3. Coolors: Professional tools for color hunting
Coolors is a highly useful and professional tool for perfecting the color scheme of your choice. The website welcomes visitors with a randomly generated palette of five colors to fill your screen. Press the spacebar for more random color schemes and watch as your screen goes into color party mode. Once you hit a color combo that you like, hover over any of the colors for a menu. Using the different menu options, you can find similar shades of the same color, drag the colors elsewhere to rearrange your palette, adjust them by hue, saturation and brightness, or lock them. Coolors also allows you to upload an image to the site, and extract a color scheme directly from there. Once you’re happy with your palette, you can export it as a URL, PNG and more, or copy the hex code to use in your design.
Coolors is also available as an iOS app.
4. Color Tool – Material Design: Test your UI color choices
Material Design is a design system developed by Google, whose purpose is to standardise a cohesive look-and-feel and UX across all digital platforms. Color Tool is just a small fraction of a staggeringly rich database of information and tools that Google’s Material Design provides. This simple and friendly tool allows you to test what your color palette might look like as part of a user interface. The Material Design color system adheres to only two colors, a primary and a secondary, together with their light and dark variants. This limited palette ensures harmony, and together with a strict approach to text legibility and accessibility, it still allows for enough color leeway to ensure that all UI elements are easily distinguishable.
These complex principles are much more approachable after a quick dive into the Color Tool. Once you select two colors – a primary color and a secondary one, the tool generates a few variants of each to match. The color scheme is then displayed in six UI wireframe examples, giving you a sense of how it would later come to life in your design. Color Tool also runs a quick accessibility test for you, letting you know whether your color schemes deem type legible.
5. ColorSpace: One color, countless options
In case you have a color that you want want to base your color palette around – whether it’s a brand color, or just a shade that you really love – ColorSpace is the place for you. Enter your hue of choice using its RGB values, hex code or by recreating it straight on the color wheel, and click ‘Generate’. The website will instantly produce a generous amount of color combinations to match your color of choice.
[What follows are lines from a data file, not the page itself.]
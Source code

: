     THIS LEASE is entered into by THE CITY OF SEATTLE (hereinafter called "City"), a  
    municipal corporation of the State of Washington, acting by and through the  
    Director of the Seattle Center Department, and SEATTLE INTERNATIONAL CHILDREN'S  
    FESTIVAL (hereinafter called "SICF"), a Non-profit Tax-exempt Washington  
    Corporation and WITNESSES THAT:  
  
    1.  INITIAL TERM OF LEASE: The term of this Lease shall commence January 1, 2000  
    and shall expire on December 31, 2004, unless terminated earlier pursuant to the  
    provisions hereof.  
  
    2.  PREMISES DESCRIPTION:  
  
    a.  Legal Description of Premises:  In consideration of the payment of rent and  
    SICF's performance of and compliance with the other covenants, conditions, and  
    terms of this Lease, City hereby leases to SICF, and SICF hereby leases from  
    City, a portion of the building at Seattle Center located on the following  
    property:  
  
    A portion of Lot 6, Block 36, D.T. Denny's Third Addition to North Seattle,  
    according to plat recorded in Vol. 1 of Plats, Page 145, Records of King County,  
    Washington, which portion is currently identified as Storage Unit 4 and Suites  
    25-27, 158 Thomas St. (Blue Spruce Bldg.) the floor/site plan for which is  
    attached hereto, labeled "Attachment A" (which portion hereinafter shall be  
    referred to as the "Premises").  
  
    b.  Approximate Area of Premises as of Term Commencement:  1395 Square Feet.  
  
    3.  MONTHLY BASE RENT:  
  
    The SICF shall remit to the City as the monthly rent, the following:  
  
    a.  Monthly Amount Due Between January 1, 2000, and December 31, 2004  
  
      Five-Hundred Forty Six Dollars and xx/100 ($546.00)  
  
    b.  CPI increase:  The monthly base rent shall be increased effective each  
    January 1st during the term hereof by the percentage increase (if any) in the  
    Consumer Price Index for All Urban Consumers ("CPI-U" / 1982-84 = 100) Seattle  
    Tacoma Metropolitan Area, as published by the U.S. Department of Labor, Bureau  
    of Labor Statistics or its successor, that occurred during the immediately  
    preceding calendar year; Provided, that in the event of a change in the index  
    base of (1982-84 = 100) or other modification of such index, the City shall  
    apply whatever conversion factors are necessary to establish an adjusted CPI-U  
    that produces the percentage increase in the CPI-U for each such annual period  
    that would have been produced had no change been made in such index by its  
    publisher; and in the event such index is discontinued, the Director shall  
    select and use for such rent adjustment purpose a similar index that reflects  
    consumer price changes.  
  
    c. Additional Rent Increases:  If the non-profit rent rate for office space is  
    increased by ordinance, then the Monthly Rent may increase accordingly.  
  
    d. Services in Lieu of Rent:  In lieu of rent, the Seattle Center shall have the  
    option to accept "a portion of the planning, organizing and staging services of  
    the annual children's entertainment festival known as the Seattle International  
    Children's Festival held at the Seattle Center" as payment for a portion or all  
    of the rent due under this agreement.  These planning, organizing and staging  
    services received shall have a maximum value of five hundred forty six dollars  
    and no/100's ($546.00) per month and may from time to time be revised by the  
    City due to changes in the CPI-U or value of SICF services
With anything from a gradient palette to a classy mix, you’ll discover many different paths you and your color could venture on.
6. ColorKuler: Let your Instagram account do the coloring
If you showcase your design work on Instagram, ColorKuler can be a fun experiment to extract your true colors from. It’s as easy as typing in your handle to see what color scheme comes up. This website can be a useful tool in deciding on a color that still feels like you, at those moments when you’re feeling indecisive. The only side note is that your account must be active and public for ColorKuler to be able to perform its magic.
7. Designspiration: See your palette in action
Love the color palette that you’ve chosen, but still in need of inspiration on how to use it right? Designspiration’s color search allows you to select up to five colors and browse a variety of designs that share the same palette (and make it work). You can get even more specific by typing in the kind of design content that you’re interested in – such as infographics or hand lettering – or any other keyword relating to the content you’d like to view.